A Roma la Festa-Festival

Si è aperta con il film “Il colibrì” l’edizione numero 17 dell’evento nella Capitale. Ritorna la gara con 16 autori emergenti
colibrì

Ci sono le scolaresche, vivaci come sempre nella sezione davvero più innovativa, ossia Alice in città. Ci sono i giornalisti, c’è il red carpet dove i divi e le dive nostrane e non si esibiscono, ci sono le masterclass. E ci sono i film. In un evento che è da anni alla ricerca di una propria identità – non più in concorrenza con Venezia – si ritorna, grazie alla direttrice artistica Paola Malanga e al presidente Gian Luca Farinelli (il nuovo tandem) al vecchio Concorso. Viene definito Progressive cinema, affidato ad autori indipendenti, punta al realismo nei diversi generi con 16 opere di cui sette italiane. Ha aperto un film non in concorso, cioè Il colibrì di Francesca Archibugi dal romanzo di Sandro Veronesi. Lavoro difficile, amplificato dai numerosi flashback, recitato stupendamente da un cast molto scelto – Favino, Morante, Smutniak, Béjo, Nanni Moretti nella parte di sé stesso come psichiatra –, e racconta la storia di una famiglia borghese attraverso le vicende di Marco Carrera, il protagonista, un uomo che come il piccolo colibrì rimane sempre fermo di fronte alle disgrazie della vita. Le sue vicissitudini sono drammatiche: l’amore per una ragazza della giovinezza che dura, platonicamente – una libera scelta –, tutta la vita, un matrimonio infelice con una donna folle, i suicidi che costellano la famiglia, il contrasto con il fratello.

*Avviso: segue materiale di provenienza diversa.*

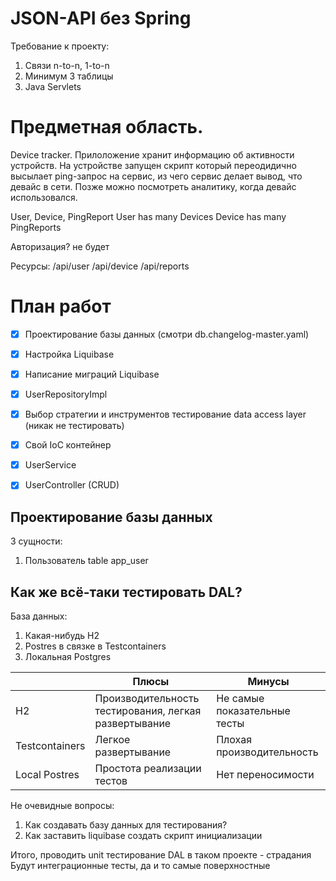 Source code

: 

# JSON-API без Spring

Требование к проекту:
1. Связи n-to-n, 1-to-n
2. Минимум 3 таблицы 
3. Java Servlets 


# Предметная область. 

Device tracker. Прилоложение хранит информацию об активности устройств.
На устройстве запущен скрипт который переодидично высылает
ping-запрос на сервис, из чего сервис делает вывод, что девайс в сети.
Позже можно посмотреть аналитику, когда девайс использовался.

User, Device, PingReport
User has many Devices
Device has many PingReports

Авторизация? не будет


Ресурсы:
  /api/user
  /api/device
  /api/reports 


# План работ

- [x] Проектирование базы данных (смотри db.changelog-master.yaml)
- [x] Настройка Liquibase
- [x] Написание миграций Liquibase

- [x] UserRepositoryImpl
- [x] Выбор стратегии и инструментов тестирование data access layer (никак не тестировать)
- [x] Свой IoC контейнер
- [x] UserService
- [x] UserController (CRUD)


## Проектирование базы данных

3 сущности:
1. Пользователь
table app_user


## Как же всё-таки тестировать DAL?

База данных:
  1. Какая-нибудь H2
  2. Postres в связке в Testcontainers
  3. Локальная Postgres


|                | Плюсы                                                 | Минусы                       |
| -------------- | ----------------------------------------------------- | ---------------------------- |
| H2             | Производительность тестирования, легкая развертывание | Не самые показательные тесты |
| Testcontainers | Легкое развертывание                                  | Плохая производительность    |
| Local Postres  | Простота реализации тестов                            | Нет переносимости            |


Не очевидные вопросы:
  1. Как создавать базу данных для тестирования?
  2. Как заставить liquibase создать скрипт инициализации


Итого, проводить unit тестирование DAL в таком проекте - страдания
Будут интеграционные тесты, да и то самые поверхностные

È un film sulla morte, in definitiva, davanti alla quale Marco, abituato a star fermo dinanzi agli eventi, abituato ai suicidi, decide anch’egli di togliersi la vita: calmo, con i propri cari vicini, di fronte al mare. Nessun riferimento spirituale o religioso. Il dolore viene rimosso o accettato o irrisolto in un universo dignitoso ma alla fine privo di speranza. Si può solo piangere – la scena dell’eutanasia è molto forte – e non si è consolati. Ognuno è terribilmente solo nel nostro mondo occidentale. Marco ha paura del dolore, perciò decide di morire, uomo del nostro tempo, forte mentre la fragilità nel film è soprattutto femminile.

Il film, molto ben fotografato, conta momenti assai belli come il discorso di Marco ai suoi amici giocatori d’azzardo sulla “miseria” delle loro vite, il rapporto con la nipotina, l’ingenua giovinezza. Tuttavia risulta freddo, implacabile, duro, pur con alcuni barlumi di momentanea felicità nell’amore.